After being sacked as editor of the Daily Mirror, Piers Morgan recorded in his diary (later published as The Insider) what he called his "first proper week living normal civilian life". He writes, "I got the car MoT'd and serviced without the help of my driver; I sent my first letters for ten years and discovered that stamps these days are self-adhesive... I forgot that the [London] congestion charge exists, and got an £80 fine... I even managed to buy and set up a new computer and printer."
These were not high-level skills but, cocooned in a corporate world, where legions of assistants await the executive's every command, people can be deskilled in the most extraordinary ways. Many cabinet ministers and captains of industry would not know how to make a mobile phonecall or to pay a cheque into a bank; notoriously, they rarely know the price of a loaf of bread. Think, too, of what would happen to us all if food and fuel supplies suddenly collapsed, as they might after a terrorist attack or some devastating computer virus. How would we cope with finding food, cooking it, keeping warm and so on? A time traveller from the Middle Ages, suddenly plunged into today's world, wouldn't survive a week. If we made the journey to the Middle Ages, we might do even worse.
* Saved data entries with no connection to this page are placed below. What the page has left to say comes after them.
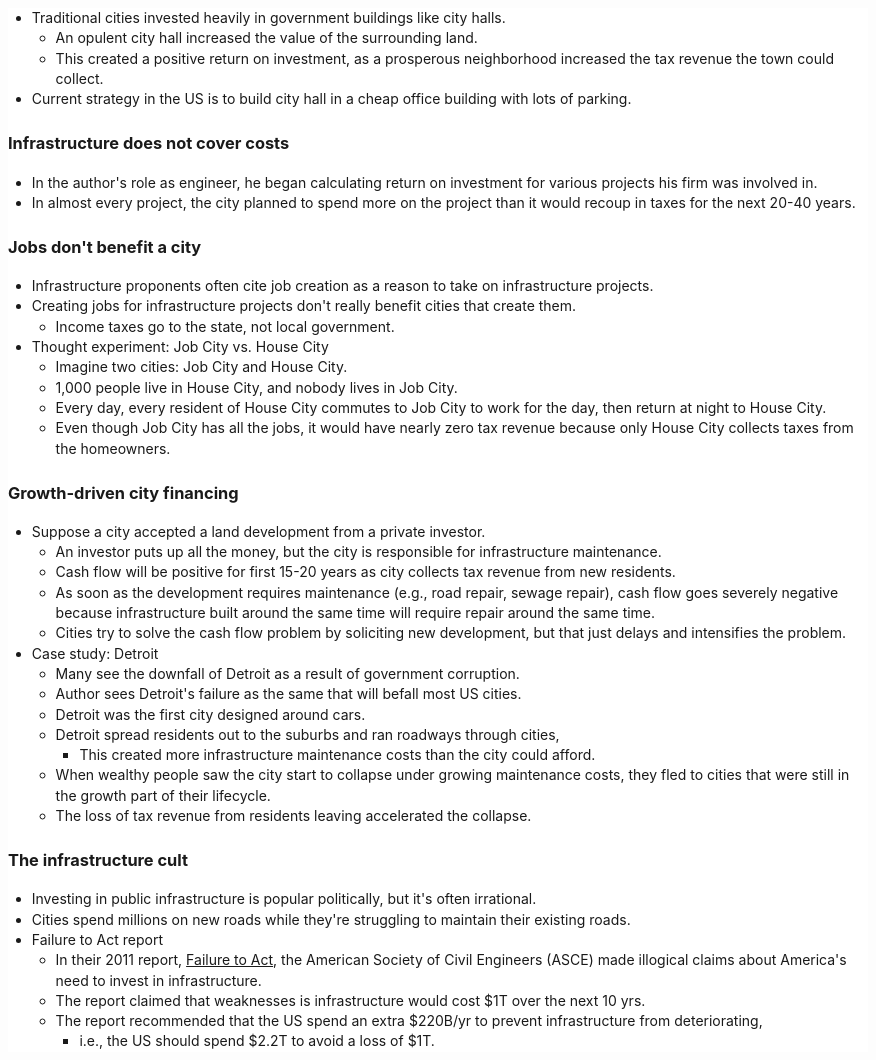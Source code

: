 - Traditional cities invested heavily in government buildings like city halls.
  - An opulent city hall increased the value of the surrounding land.
  - This created a positive return on investment, as a prosperous neighborhood increased the tax revenue the town could collect.
- Current strategy in the US is to build city hall in a cheap office building with lots of parking.

### Infrastructure does not cover costs

- In the author's role as engineer, he began calculating return on investment for various projects his firm was involved in.
- In almost every project, the city planned to spend more on the project than it would recoup in taxes for the next 20-40 years.

### Jobs don't benefit a city

- Infrastructure proponents often cite job creation as a reason to take on infrastructure projects.
- Creating jobs for infrastructure projects don't really benefit cities that create them.
  - Income taxes go to the state, not local government.
- Thought experiment: Job City vs. House City
  - Imagine two cities: Job City and House City.
  - 1,000 people live in House City, and nobody lives in Job City.
  - Every day, every resident of House City commutes to Job City to work for the day, then return at night to House City.
  - Even though Job City has all the jobs, it would have nearly zero tax revenue because only House City collects taxes from the homeowners.

### Growth-driven city financing

- Suppose a city accepted a land development from a private investor.
  - An investor puts up all the money, but the city is responsible for infrastructure maintenance.
  - Cash flow will be positive for first 15-20 years as city collects tax revenue from new residents.
  - As soon as the development requires maintenance (e.g., road repair, sewage repair), cash flow goes severely negative because infrastructure built around the same time will require repair around the same time.
  - Cities try to solve the cash flow problem by soliciting new development, but that just delays and intensifies the problem.
- Case study: Detroit
  - Many see the downfall of Detroit as a result of government corruption.
  - Author sees Detroit's failure as the same that will befall most US cities.
  - Detroit was the first city designed around cars.
  - Detroit spread residents out to the suburbs and ran roadways through cities,
    - This created more infrastructure maintenance costs than the city could afford.
  - When wealthy people saw the city start to collapse under growing maintenance costs, they fled to cities that were still in the growth part of their lifecycle.
  - The loss of tax revenue from residents leaving accelerated the collapse.

### The infrastructure cult

- Investing in public infrastructure is popular politically, but it's often irrational.
- Cities spend millions on new roads while they're struggling to maintain their existing roads.
- Failure to Act report
  - In their 2011 report, [Failure to Act](https://www.asce.org/advocacy/infrastructure/failure-to-act-reports/), the American Society of Civil Engineers (ASCE) made illogical claims about America's need to invest in infrastructure.
  - The report claimed that weaknesses is infrastructure would cost $1T over the next 10 yrs.
  - The report recommended that the US spend an extra $220B/yr to prevent infrastructure from deteriorating,
    - i.e., the US should spend $2.2T to avoid a loss of $1T.
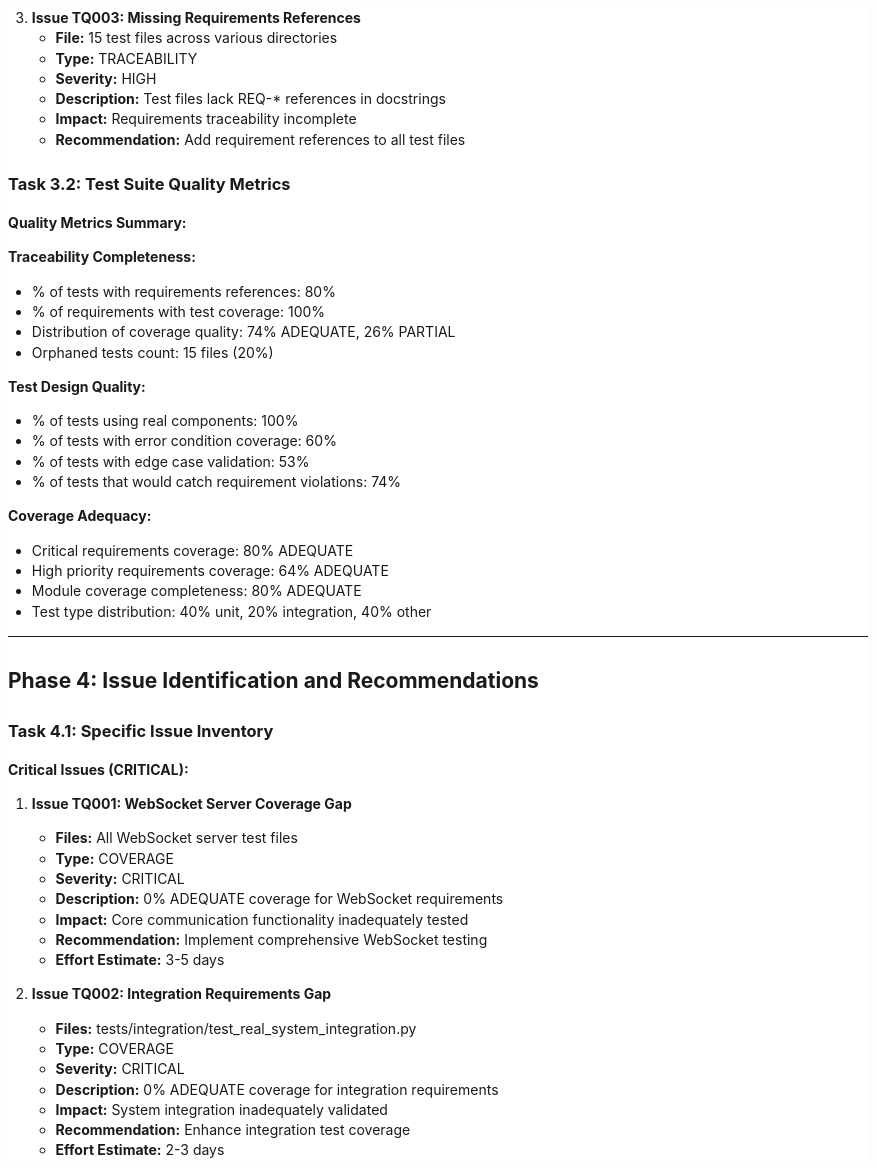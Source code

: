 3. **Issue TQ003: Missing Requirements References**
   - **File:** 15 test files across various directories
   - **Type:** TRACEABILITY
   - **Severity:** HIGH
   - **Description:** Test files lack REQ-* references in docstrings
   - **Impact:** Requirements traceability incomplete
   - **Recommendation:** Add requirement references to all test files

### Task 3.2: Test Suite Quality Metrics

**Quality Metrics Summary:**

**Traceability Completeness:**
- % of tests with requirements references: 80%
- % of requirements with test coverage: 100%
- Distribution of coverage quality: 74% ADEQUATE, 26% PARTIAL
- Orphaned tests count: 15 files (20%)

**Test Design Quality:**
- % of tests using real components: 100%
- % of tests with error condition coverage: 60%
- % of tests with edge case validation: 53%
- % of tests that would catch requirement violations: 74%

**Coverage Adequacy:**
- Critical requirements coverage: 80% ADEQUATE
- High priority requirements coverage: 64% ADEQUATE
- Module coverage completeness: 80% ADEQUATE
- Test type distribution: 40% unit, 20% integration, 40% other

---

## Phase 4: Issue Identification and Recommendations

### Task 4.1: Specific Issue Inventory

**Critical Issues (CRITICAL):**

1. **Issue TQ001: WebSocket Server Coverage Gap**
   - **Files:** All WebSocket server test files
   - **Type:** COVERAGE
   - **Severity:** CRITICAL
   - **Description:** 0% ADEQUATE coverage for WebSocket requirements
   - **Impact:** Core communication functionality inadequately tested
   - **Recommendation:** Implement comprehensive WebSocket testing
   - **Effort Estimate:** 3-5 days

2. **Issue TQ002: Integration Requirements Gap**
   - **Files:** tests/integration/test_real_system_integration.py
   - **Type:** COVERAGE
   - **Severity:** CRITICAL
   - **Description:** 0% ADEQUATE coverage for integration requirements
   - **Impact:** System integration inadequately validated
   - **Recommendation:** Enhance integration test coverage
   - **Effort Estimate:** 2-3 days
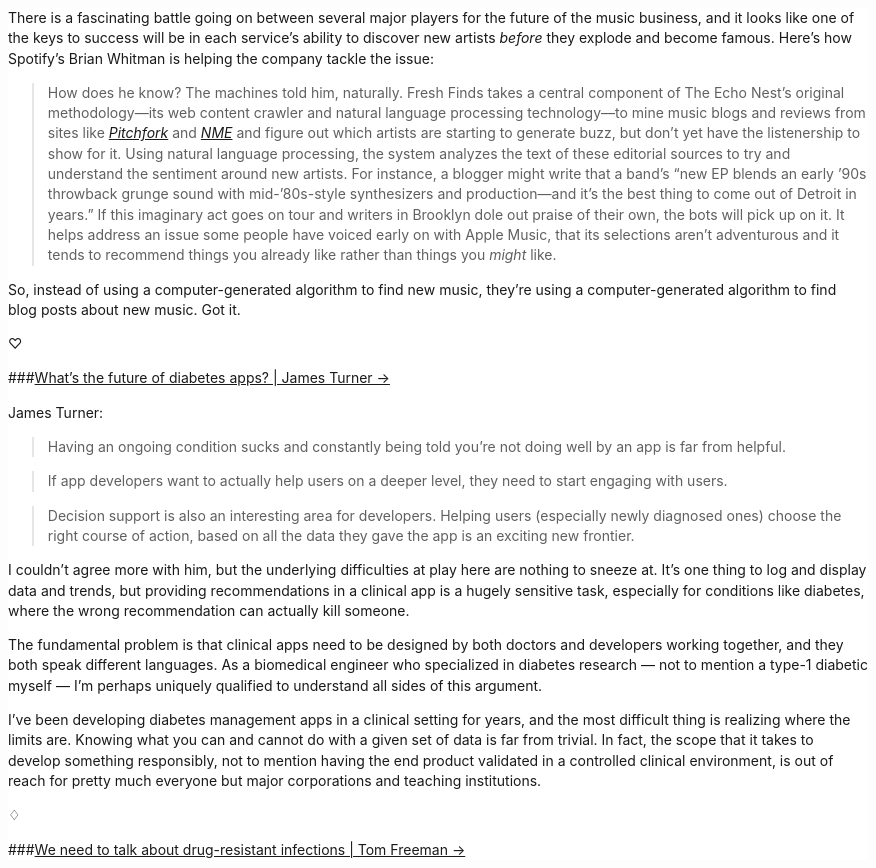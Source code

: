 There is a fascinating battle going on between several major players for the future of the music business, and it looks like one of the keys to success will be in each service’s ability to discover new artists _before_ they explode and become famous. Here’s how Spotify’s Brian Whitman is helping the company tackle the issue:

> How does he know? The machines told him, naturally. Fresh Finds takes a central component of The Echo Nest’s original methodology—its web content crawler and natural language processing technology—to mine music blogs and reviews from sites like [_Pitchfork_](http://pitchfork.com/) and [_NME_](http://www.nme.com/) and figure out which artists are starting to generate buzz, but don’t yet have the listenership to show for it. Using natural language processing, the system analyzes the text of these editorial sources to try and understand the sentiment around new artists. For instance, a blogger might write that a band’s “new EP blends an early ’90s throwback grunge sound with mid-’80s-style synthesizers and production—and it’s the best thing to come out of Detroit in years.” If this imaginary act goes on tour and writers in Brooklyn dole out praise of their own, the bots will pick up on it. It helps address an issue some people have voiced early on with Apple Music, that its selections aren’t adventurous and it tends to recommend things you already like rather than things you _might_ like.

So, instead of using a computer-generated algorithm to find new music, they’re using a computer-generated algorithm to find blog posts about new music. Got it.

<p class="card-separator">♡</p>

###[What’s the future of diabetes apps? | James Turner →](http://blog.kennedyturner.com/whats-the-future-of-diabetes-apps/)

James Turner:

> Having an ongoing condition sucks and constantly being told you’re not doing well by an app is far from helpful.

> If app developers want to actually help users on a deeper level, they need to start engaging with users.

> Decision support is also an interesting area for developers. Helping users (especially newly diagnosed ones) choose the right course of action, based on all the data they gave the app is an exciting new frontier.

I couldn’t agree more with him, but the underlying difficulties at play here are nothing to sneeze at. It’s one thing to log and display data and trends, but providing recommendations in a clinical app is a hugely sensitive task, especially for conditions like diabetes, where the wrong recommendation can actually kill someone.

The fundamental problem is that clinical apps need to be designed by both doctors and developers working together, and they both speak different languages. As a biomedical engineer who specialized in diabetes research — not to mention a type-1 diabetic myself — I’m perhaps uniquely qualified to understand all sides of this argument.

I’ve been developing diabetes management apps in a clinical setting for years, and the most difficult thing is realizing where the limits are. Knowing what you can and cannot do with a given set of data is far from trivial. In fact, the scope that it takes to develop something responsibly, not to mention having the end product validated in a controlled clinical environment, is out of reach for pretty much everyone but major corporations and teaching institutions.

<p class="card-separator">♢</p>

###[We need to talk about drug-resistant infections | Tom Freeman →](https://stroppyeditor.wordpress.com/2015/07/29/we-need-to-talk-about-drug-resistant-infections/)
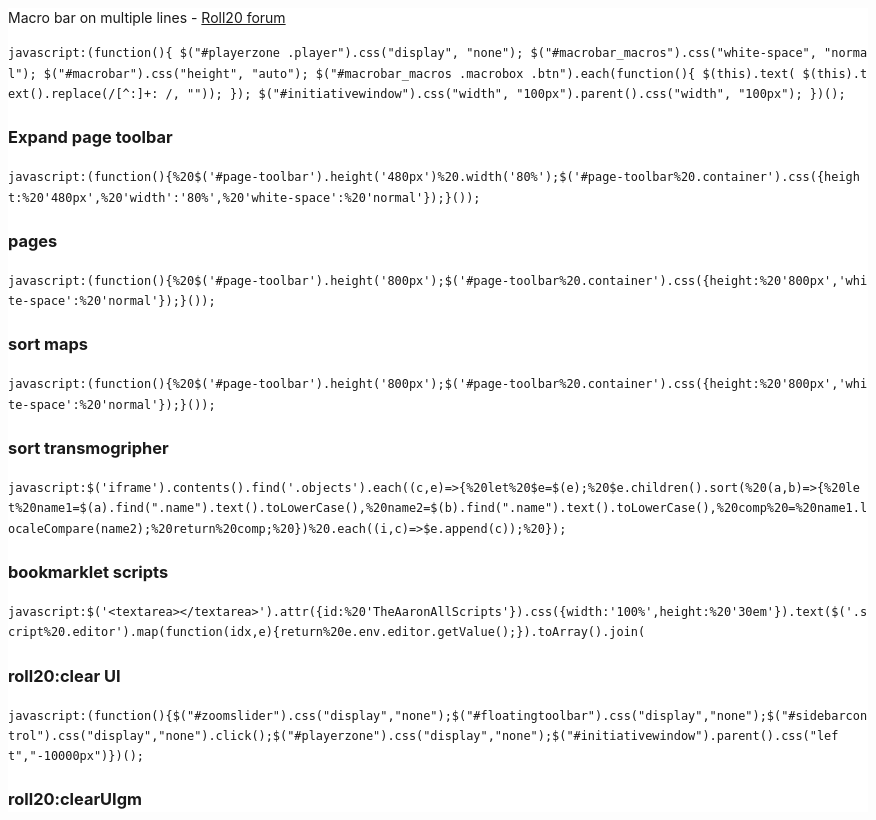 Macro bar on multiple lines - [Roll20 forum](https://app.roll20.net/forum/post/476678/slug})

```text
javascript:(function(){ $("#playerzone .player").css("display", "none"); $("#macrobar_macros").css("white-space", "normal"); $("#macrobar").css("height", "auto"); $("#macrobar_macros .macrobox .btn").each(function(){ $(this).text( $(this).text().replace(/[^:]+: /, "")); }); $("#initiativewindow").css("width", "100px").parent().css("width", "100px"); })();
```

### Expand page toolbar

```text
javascript:(function(){%20$('#page-toolbar').height('480px')%20.width('80%');$('#page-toolbar%20.container').css({height:%20'480px',%20'width':'80%',%20'white-space':%20'normal'});}());
```

### pages

```text
javascript:(function(){%20$('#page-toolbar').height('800px');$('#page-toolbar%20.container').css({height:%20'800px','white-space':%20'normal'});}());
```

### sort maps

```text
javascript:(function(){%20$('#page-toolbar').height('800px');$('#page-toolbar%20.container').css({height:%20'800px','white-space':%20'normal'});}());
```

### sort transmogripher

```text
javascript:$('iframe').contents().find('.objects').each((c,e)=>{%20let%20$e=$(e);%20$e.children().sort(%20(a,b)=>{%20let%20name1=$(a).find(".name").text().toLowerCase(),%20name2=$(b).find(".name").text().toLowerCase(),%20comp%20=%20name1.localeCompare(name2);%20return%20comp;%20})%20.each((i,c)=>$e.append(c));%20});
```

### bookmarklet scripts

```text
javascript:$('<textarea></textarea>').attr({id:%20'TheAaronAllScripts'}).css({width:'100%',height:%20'30em'}).text($('.script%20.editor').map(function(idx,e){return%20e.env.editor.getValue();}).toArray().join(
```

### roll20:clear UI

```text
javascript:(function(){$("#zoomslider").css("display","none");$("#floatingtoolbar").css("display","none");$("#sidebarcontrol").css("display","none").click();$("#playerzone").css("display","none");$("#initiativewindow").parent().css("left","-10000px")})();
```

### roll20:clearUIgm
This is not a plea for everybody to go on a survival course. Rather, I am trying to suggest that, as individuals, 21st century human beings typically live not in a state of knowledge but in a state of ignorance. Before the invention of the printing press, there were probably about 25,000 book titles in the whole of Europe. With long life, good eyesight, and much burning of candles, it would have been possible to read most, if not all, of them. You could reasonably aspire to acquaint yourself with the sum of human knowledge. Or, if not, you could attempt a plausible imitation of omniscience. As Moliere observed in 1659, "People of quality know everything without ever having been taught anything."
How to pass as an expert
Two hundred years later, a claim to know everything would have marked you down as a fool. Yet the information age allows the trick to be pulled off again. Type any subject into Google and you can learn just enough to pass yourself off as an expert, at least to non-experts. Journalists do it all the time. But as Alexander Pope observed (and, yes, it is Google that allows me to check these quotations, passing myself off as an expert on 17th century French playwrights and 18th century poets), "a little learning is a dangerous thing". We all, I suspect, think we know and understand far more than we really do.
It is a truism that it is no use learning non-transferable skills. But I'm not sure that transferable skills are any better. For one thing, I've never been clear what they are. People usually mutter something about the capacity to search and retrieve information. But as search engines become more sophisticated, finding information could become about as easy as preparing a meal in KFC. Will foreign language skills be made redundant by machines that can translate instantly from speech or print? Will data handling skills matter any more than manual long division as computers and calculators become even smarter?
The truth is we don't know; we're ignorant even about where and when we can afford ignorance. That is why we need to think hard about lifelong learning. We've been talking about it for 20 years, but I suspect we haven't even begun to get to grips with it. As any teacher will tell you, it's a struggle to teach children in their final years of secondary school because they often cannot see the point of what they are learning.
Ten, twenty, thirty years on, they may know exactly what they need to learn. My elder son had minimal enthusiasm for his German lessons at school; in his twenties, he learned the language fluently enough to work in Berlin as a teacher and translator. I'm a lifelong technophobe, scarcely able to change an electric light bulb. Now, thrown back on my own resources as a freelance journalist, I'm modestly competent with computers. It's not always work that creates a need to learn new skills. Unexpected spare time - retirement, unemployment - or marriage breakdown can stimulate learning too.
We need downtime
A paradox of our society is that, as our learning grows, our ignorance grows faster. Try to absorb everything known about quantum theory or vegetables and you may become a top physicist or the star on your local allotment but you could be flummoxed by the latest in flat-screen TVs or "Third-Way" thinking. We're in constant danger of information overload. We need downtime.
Throughout the 20th century, we thought the answer to more complex knowledge was to extend the period of initial education. Now, for many, initial education continues at least until 21. Perhaps we should be thinking of cutting initial education by several years, and replacing it with learning sabbaticals at intervals throughout life. Then we could, if nothing else, take regular stock of what we don't know. Nearly three hundred and fifty years after Molière, a person of quality admits ignorance.